» **About this exercise**:
Retype the material that follows exactly, limited to the lines from the one with "# Laso Regression" through the one with "Skills: HTML / CSS / JS", and keep out all pictures.

» **Excerpted records**:
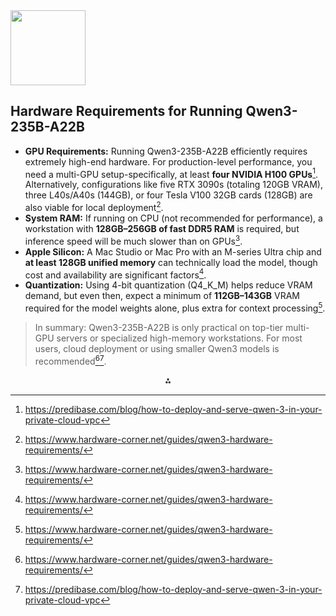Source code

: <img src="https://r2cdn.perplexity.ai/pplx-full-logo-primary-dark%402x.png" class="logo" width="120"/>

## Hardware Requirements for Running Qwen3-235B-A22B

- **GPU Requirements:**
Running Qwen3-235B-A22B efficiently requires extremely high-end hardware. For production-level performance, you need a multi-GPU setup-specifically, at least **four NVIDIA H100 GPUs**[^6]. Alternatively, configurations like five RTX 3090s (totaling 120GB VRAM), three L40s/A40s (144GB), or four Tesla V100 32GB cards (128GB) are also viable for local deployment[^5].
- **System RAM:**
If running on CPU (not recommended for performance), a workstation with **128GB–256GB of fast DDR5 RAM** is required, but inference speed will be much slower than on GPUs[^5].
- **Apple Silicon:**
A Mac Studio or Mac Pro with an M-series Ultra chip and **at least 128GB unified memory** can technically load the model, though cost and availability are significant factors[^5].
- **Quantization:**
Using 4-bit quantization (Q4_K_M) helps reduce VRAM demand, but even then, expect a minimum of **112GB–143GB** VRAM required for the model weights alone, plus extra for context processing[^5].

> In summary: Qwen3-235B-A22B is only practical on top-tier multi-GPU servers or specialized high-memory workstations. For most users, cloud deployment or using smaller Qwen3 models is recommended[^5][^6].

<div style="text-align: center">⁂</div>

[^1]: https://www.reddit.com/r/LocalLLaMA/comments/1kaaqti/can_qwen3235ba22b_run_efficiently_on_my/

[^2]: https://huggingface.co/Qwen/Qwen3-235B-A22B

[^3]: https://gradientflow.com/qwen-3/

[^4]: https://qwenlm.github.io/blog/qwen3/

[^5]: https://www.hardware-corner.net/guides/qwen3-hardware-requirements/

[^6]: https://predibase.com/blog/how-to-deploy-and-serve-qwen-3-in-your-private-cloud-vpc

[^7]: https://simonwillison.net/2025/Apr/29/qwen-3/

[^8]: https://www.datacamp.com/blog/qwen3

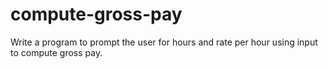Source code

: # compute-gross-pay
Write a program to prompt the user for hours and rate per hour using input to compute gross pay.

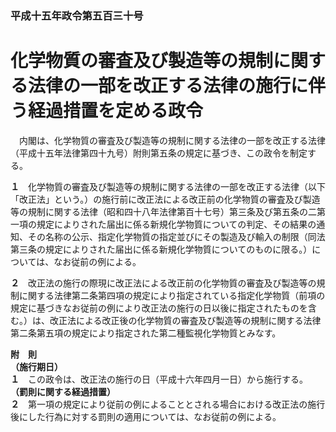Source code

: ### 平成十五年政令第五百三十号  
# 化学物質の審査及び製造等の規制に関する法律の一部を改正する法律の施行に伴う経過措置を定める政令  
　内閣は、化学物質の審査及び製造等の規制に関する法律の一部を改正する法律（平成十五年法律第四十九号）附則第五条の規定に基づき、この政令を制定する。  
  
**１**　化学物質の審査及び製造等の規制に関する法律の一部を改正する法律（以下「改正法」という。）の施行前に改正法による改正前の化学物質の審査及び製造等の規制に関する法律（昭和四十八年法律第百十七号）第三条及び第五条の二第一項の規定によりされた届出に係る新規化学物質についての判定、その結果の通知、その名称の公示、指定化学物質の指定並びにその製造及び輸入の制限（同法第三条の規定によりされた届出に係る新規化学物質についてのものに限る。）については、なお従前の例による。  
  
**２**　改正法の施行の際現に改正法による改正前の化学物質の審査及び製造等の規制に関する法律第二条第四項の規定により指定されている指定化学物質（前項の規定に基づきなお従前の例により改正法の施行の日以後に指定されたものを含む。）は、改正法による改正後の化学物質の審査及び製造等の規制に関する法律第二条第五項の規定により指定された第二種監視化学物質とみなす。  
  
**附　則**  
**（施行期日）**  
**１**　この政令は、改正法の施行の日（平成十六年四月一日）から施行する。  
**（罰則に関する経過措置）**  
**２**　第一項の規定により従前の例によることとされる場合における改正法の施行後にした行為に対する罰則の適用については、なお従前の例による。  
  
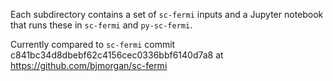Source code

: Each subdirectory contains a set of `sc-fermi` inputs and a Jupyter notebook that runs these in `sc-fermi` and `py-sc-fermi`.

Currently compared to `sc-fermi` commit c841bc34d8dbebf62c4156cec0336bbf6140d7a8 at https://github.com/bjmorgan/sc-fermi
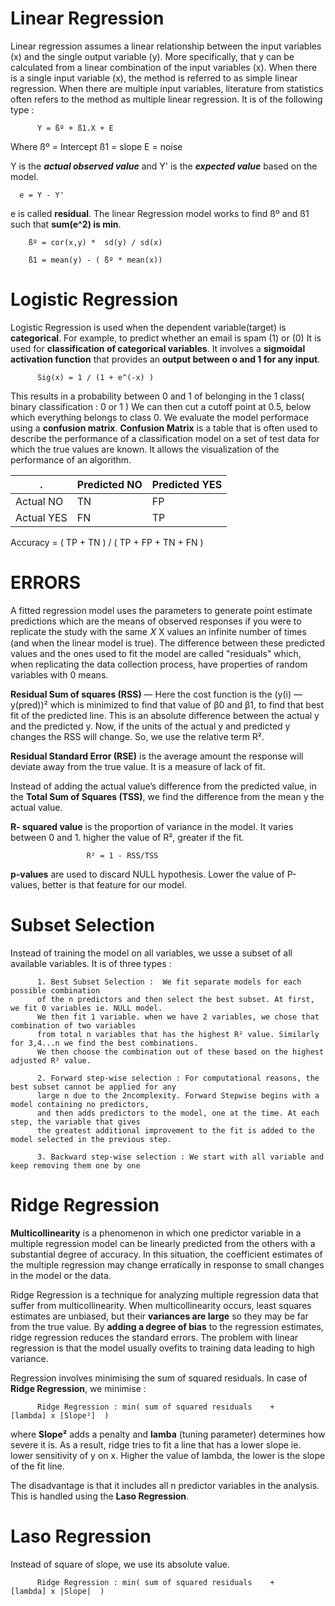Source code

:# Linear Regression

Linear regression assumes a linear relationship between the input variables (x) and the single output variable (y). More specifically, that y can be calculated from a linear combination of the input variables (x).
When there is a single input variable (x), the method is referred to as simple linear regression. When there are multiple input variables, literature from statistics often refers to the method as multiple linear regression.
It is of the following type :

          Y = ßº + ß1.X + E
Where ßº = Intercept
      ß1 = slope
      E = noise
      
Y is the ***actual observed value*** and Y' is the ***expected value*** based on the model.

      e = Y - Y'
e is called **residual**.
The linear Regression model works to find ßº and ß1 such that **sum(e^2) is min**.

        ßº = cor(x,y) *  sd(y) / sd(x)
        
        ß1 = mean(y) - ( ßº * mean(x))
        
# Logistic Regression

Logistic Regression is used when the dependent variable(target) is **categorical**. For example, to predict whether an email is spam (1) or (0)
It is used for **classification of categorical variables**. It involves a **sigmoidal activation function** that provides an **output between o and 1
for any input**.

          Sig(x) = 1 / (1 + e^(-x) )
          
This results in a probability between 0 and 1 of belonging in the 1 class( binary classification : 0 or 1 )
We can then cut a cutoff point at 0.5, below which everything belongs to class 0.
We evaluate the model performace using a **confusion matrix**.
**Confusion Matrix** is a table that is often used to describe the performance of a classification model on a set of test data for which 
the true values are known. It allows the visualization of the performance of an algorithm.
    
|    . | Predicted NO | Predicted YES|
|------| -------------|---------------|
|Actual NO| TN | FP |
|Actual YES | FN | TP |

Accuracy =    ( TP + TN ) / ( TP + FP + TN + FN )

# ERRORS

A fitted regression model uses the parameters to generate point estimate predictions which are the means of observed responses if you were to replicate the study with the same 𝑋
X
 values an infinite number of times (and when the linear model is true). The difference between these predicted values and the ones used to fit the model are called "residuals" which, when replicating the data collection process, have properties of random variables with 0 means.

**Residual Sum of squares (RSS)** — Here the cost function is the (y(i) — y(pred))² which is minimized to find that value of β0 and β1, to find that best fit of the predicted line. This is an absolute difference between the actual y and the predicted y. Now, if the units of the actual y and predicted y changes the RSS will change. So, we use the relative term R².

**Residual Standard Error (RSE)** is the average amount the response will deviate away from the true value. It is a measure of lack of fit.

Instead of adding the actual value’s difference from the predicted value, in the **Total Sum of Squares (TSS)**, we find the difference from the mean y the actual value.

**R- squared value** is the proportion of variance in the model. It varies between 0 and 1. higher the value of R², greater if the fit.
                    
                     R² = 1 - RSS/TSS
                  
**p-values** are used to discard  NULL hypothesis. Lower the value of P-values, better is that feature for our model.


# Subset Selection

Instead of training the model on all variables, we usse a subset of all available variables. It is of three types :

          1. Best Subset Selection :  We fit separate models for each possible combination 
          of the n predictors and then select the best subset. At first, we fit 0 variables ie. NULL model. 
          We then fit 1 variable. when we have 2 variables, we chose that combination of two variables 
          from total n variables that has the highest R² value. Similarly for 3,4...n we find the best combinations.
          We then choose the combination out of these based on the highest adjusted R² value.
          
          2. Forward step-wise selection : For computational reasons, the best subset cannot be applied for any 
          large n due to the 2ncomplexity. Forward Stepwise begins with a model containing no predictors, 
          and then adds predictors to the model, one at the time. At each step, the variable that gives 
          the greatest additional improvement to the fit is added to the model selected in the previous step.
          
          3. Backward step-wise selection : We start with all variable and keep removing them one by one

# Ridge Regression

**Multicollinearity** is a phenomenon in which one predictor variable in a multiple regression model can be linearly predicted from the others with a substantial degree of accuracy. In this situation, the coefficient estimates of the  multiple regression may change erratically in response to small changes in the model or the data. 
          
Ridge Regression is a technique for analyzing multiple regression data that suffer from multicollinearity. When multicollinearity occurs, least squares estimates are unbiased, but their **variances are large** so they may be far from the true value. By **adding a degree of bias** to the regression estimates, ridge regression reduces the standard errors. The problem with linear regression is that the model usually ovefits to training data leading to high variance. 

Regression involves minimising the sum of squared residuals. In case of **Ridge Regression**, we minimise :

          Ridge Regression : min( sum of squared residuals    +    [lambda] x [Slope²]  )
          
where **Slope²** adds a penalty and **lamba** (tuning parameter) determines how severe it is. As a result, ridge tries to fit a line that
has a lower slope ie. lower sensitivity of y on x. Higher the value of lambda, the lower is the slope of the fit line.

The disadvantage is that it includes all n predictor variables in the analysis. This is handled using the **Laso Regression**.

# Laso Regression
Instead of square of slope, we use its absolute value.

          Ridge Regression : min( sum of squared residuals    +    [lambda] x |Slope|  )

          
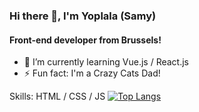 ### Hi there 👋, I'm Yoplala (Samy)

#### Front-end developer from Brussels!


- 🌱 I’m currently learning Vue.js / React.js 
- ⚡ Fun fact: I'm a Crazy Cats Dad! 



Skills: HTML / CSS / JS
[![Top Langs](https://github-readme-stats.vercel.app/api/top-langs/?username=yoplala)](https://github.com/anuraghazra/github-readme-stats)


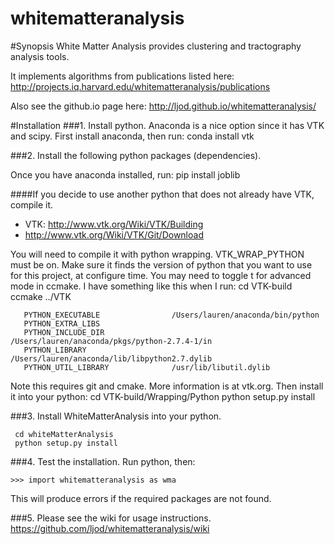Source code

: whitematteranalysis
===================

#Synopsis
White Matter Analysis provides clustering and tractography analysis tools.

It implements algorithms from publications listed here:
http://projects.iq.harvard.edu/whitematteranalysis/publications

Also see the github.io page here:
http://ljod.github.io/whitematteranalysis/

#Installation
###1. Install python. 
Anaconda is a nice option since it has VTK and scipy.
First install anaconda, then run: conda install vtk

###2. Install the following python packages (dependencies).

Once you have anaconda installed, run: pip install joblib

####If you decide to use another python that does not already have VTK, compile it.
* VTK: http://www.vtk.org/Wiki/VTK/Building
* http://www.vtk.org/Wiki/VTK/Git/Download

You will need to compile it with python wrapping. VTK_WRAP_PYTHON must be on.
Make sure it finds the version of python that you want to use for this project, at configure time. You may need to toggle t for advanced mode in ccmake. I have something like this when I run:
     cd VTK-build
     ccmake ../VTK

       PYTHON_EXECUTABLE                /Users/lauren/anaconda/bin/python            
       PYTHON_EXTRA_LIBS                                                             
       PYTHON_INCLUDE_DIR               /Users/lauren/anaconda/pkgs/python-2.7.4-1/in
       PYTHON_LIBRARY                   /Users/lauren/anaconda/lib/libpython2.7.dylib
       PYTHON_UTIL_LIBRARY              /usr/lib/libutil.dylib   

Note this requires git and cmake. More information is at vtk.org.
Then install it into your python:
     cd VTK-build/Wrapping/Python
     python setup.py install

###3. Install WhiteMatterAnalysis into your python.

     cd whiteMatterAnalysis
     python setup.py install

###4. Test the installation.
Run python, then:

    >>> import whitematteranalysis as wma

This will produce errors if the required packages are not found.

###5. Please see the wiki for usage instructions.
https://github.com/ljod/whitematteranalysis/wiki
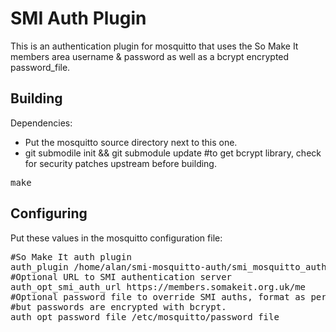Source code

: SMI Auth Plugin
===============
This is an authentication plugin for mosquitto that uses the So Make It members area username & password as well as a bcrypt encrypted password_file.

Building
--------
Dependencies:
 - Put the mosquitto source directory next to this one.
 - git submodile init && git submodule update #to get bcrypt library, check for security patches upstream before building.
<pre>make</pre>

Configuring
-----------
Put these values in the mosquitto configuration file:
<pre>#So Make It auth plugin
auth_plugin /home/alan/smi-mosquitto-auth/smi_mosquitto_auth.so
#Optional URL to SMI authentication server
auth_opt_smi_auth_url https://members.somakeit.org.uk/me
#Optional password file to override SMI auths, format as per password_file
#but passwords are encrypted with bcrypt.
auth_opt_password_file /etc/mosquitto/password_file</pre>
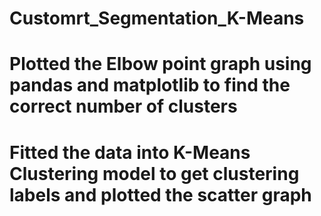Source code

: # Customrt_Segmentation_K-Means
# Plotted the Elbow point graph using pandas and matplotlib to find the correct number of clusters        
# Fitted the data into K-Means Clustering model to get clustering labels and plotted the scatter graph
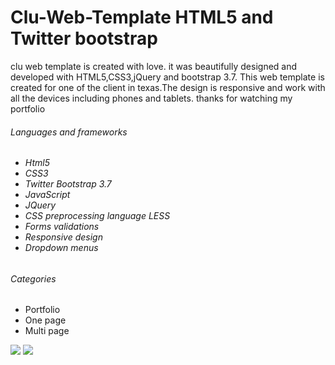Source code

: # Clu-Web-Template HTML5 and Twitter bootstrap

clu web template is created with love. it was beautifully designed and developed with HTML5,CSS3,jQuery and bootstrap 3.7. This web template is created for one of the client in texas.The design is responsive and work with all the devices including phones and tablets.
thanks for watching my portfolio

<h6>Languages and frameworks<h6/>

<ul>
 <li>
  Html5
 </li>
  <li>
  CSS3
 </li>
 <li>
  Twitter Bootstrap 3.7
 </li>
 <li>
  JavaScript
 </li>
 <li>
  JQuery
 </li>
 <li>
  CSS preprocessing language LESS
 </li>
 <li>
  Forms validations
 </li>
 <li>
  Responsive design
 </li>
 <li>
  Dropdown menus
 </li> 
</ul>

<h6> Categories </h6>

<ul>
<li>
  Portfolio 
 </li>
 <li>
  One page 
 </li>
  <li>
  Multi page
 </li>
</ul>

<img src="http://www.danielpervaiz.com/github/images/clu-1.png"/>
<img src="http://www.danielpervaiz.com/github/images/clu-2.png"/>
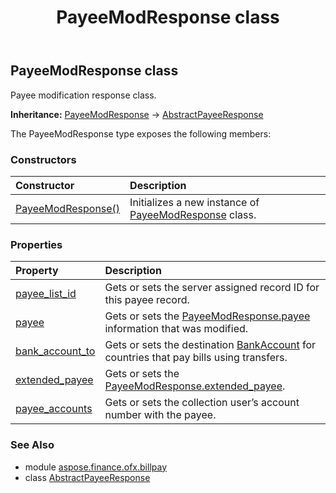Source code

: ﻿---
title: PayeeModResponse class
second_title: Aspose.Finance for Python via .NET API References
description: 
type: docs
weight: 140
url: /python-net/aspose.finance.ofx.billpay/payeemodresponse/
is_root: false
---

## PayeeModResponse class

Payee modification response class.



**Inheritance:** [PayeeModResponse](/finance/python-net/aspose.finance.ofx.billpay/payeemodresponse) → 
[AbstractPayeeResponse](/finance/python-net/aspose.finance.ofx.billpay/abstractpayeeresponse)



The PayeeModResponse type exposes the following members:

### Constructors
| Constructor | Description |
| :- | :- |
| [PayeeModResponse()](/finance/python-net/aspose.finance.ofx.billpay/payeemodresponse/__init__/#) | Initializes a new instance of [PayeeModResponse](/finance/python-net/aspose.finance.ofx.billpay/payeemodresponse) class. |


### Properties
| Property | Description |
| :- | :- |
| [payee_list_id](/finance/python-net/aspose.finance.ofx.billpay/payeemodresponse/payee_list_id) | Gets or sets the server assigned record ID for this payee record. |
| [payee](/finance/python-net/aspose.finance.ofx.billpay/payeemodresponse/payee) | Gets or sets the [PayeeModResponse.payee](/finance/python-net/aspose.finance.ofx.billpay/payeemodresponse#payee) information that was modified. |
| [bank_account_to](/finance/python-net/aspose.finance.ofx.billpay/payeemodresponse/bank_account_to) | Gets or sets the destination [BankAccount](/finance/python-net/aspose.finance.ofx/bankaccount) for countries that pay bills using transfers. |
| [extended_payee](/finance/python-net/aspose.finance.ofx.billpay/payeemodresponse/extended_payee) | Gets or sets the [PayeeModResponse.extended_payee](/finance/python-net/aspose.finance.ofx.billpay/payeemodresponse#extended_payee). |
| [payee_accounts](/finance/python-net/aspose.finance.ofx.billpay/payeemodresponse/payee_accounts) | Gets or sets the collection user’s account number with the payee. |


### See Also

* module [aspose.finance.ofx.billpay](../)
* class [AbstractPayeeResponse](/finance/python-net/aspose.finance.ofx.billpay/abstractpayeeresponse)
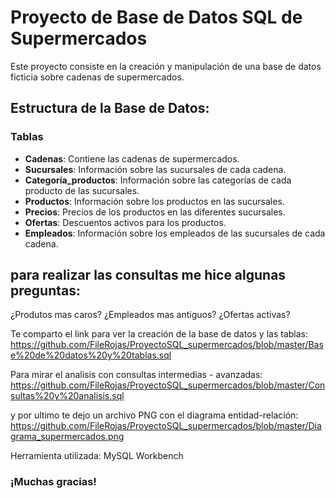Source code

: # Proyecto de Base de Datos SQL de Supermercados

Este proyecto consiste en la creación y manipulación de una base de datos ficticia sobre cadenas de supermercados.

## Estructura de la Base de Datos:

### Tablas
- **Cadenas**: Contiene las cadenas de supermercados.
- **Sucursales**: Información sobre las sucursales de cada cadena.
- **Categoría_productos**: Información sobre las categorías de cada producto de las sucursales.
- **Productos**: Información sobre los productos en las sucursales.
- **Precios**: Precios de los productos en las diferentes sucursales.
- **Ofertas**: Descuentos activos para los productos.
- **Empleados**: Información sobre los empleados de las sucursales de cada cadena.


## para realizar las consultas me hice algunas preguntas:

¿Produtos mas caros? ¿Empleados mas antiguos? ¿Ofertas activas?

Te comparto el link para ver la creación de la base de datos y las tablas: https://github.com/FileRojas/ProyectoSQL_supermercados/blob/master/Base%20de%20datos%20y%20tablas.sql

Para mirar el analisis con consultas intermedias - avanzadas: https://github.com/FileRojas/ProyectoSQL_supermercados/blob/master/Consultas%20y%20analisis.sql

y por ultimo te dejo un archivo PNG con el diagrama entidad-relación: https://github.com/FileRojas/ProyectoSQL_supermercados/blob/master/Diagrama_supermercados.png

Herramienta utilizada: MySQL Workbench

### ¡Muchas gracias!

» **Exercise solution**:
# Laso Regression
Instead of square of slope, we use its absolute value.

          Ridge Regression : min( sum of squared residuals    +    [lambda] x |Slope|  )

          
 ### Hi there 👋, I'm Yoplala (Samy)

#### Front-end developer from Brussels!


- 🌱 I’m currently learning Vue.js / React.js 
- ⚡ Fun fact: I'm a Crazy Cats Dad! 



Skills: HTML / CSS / JS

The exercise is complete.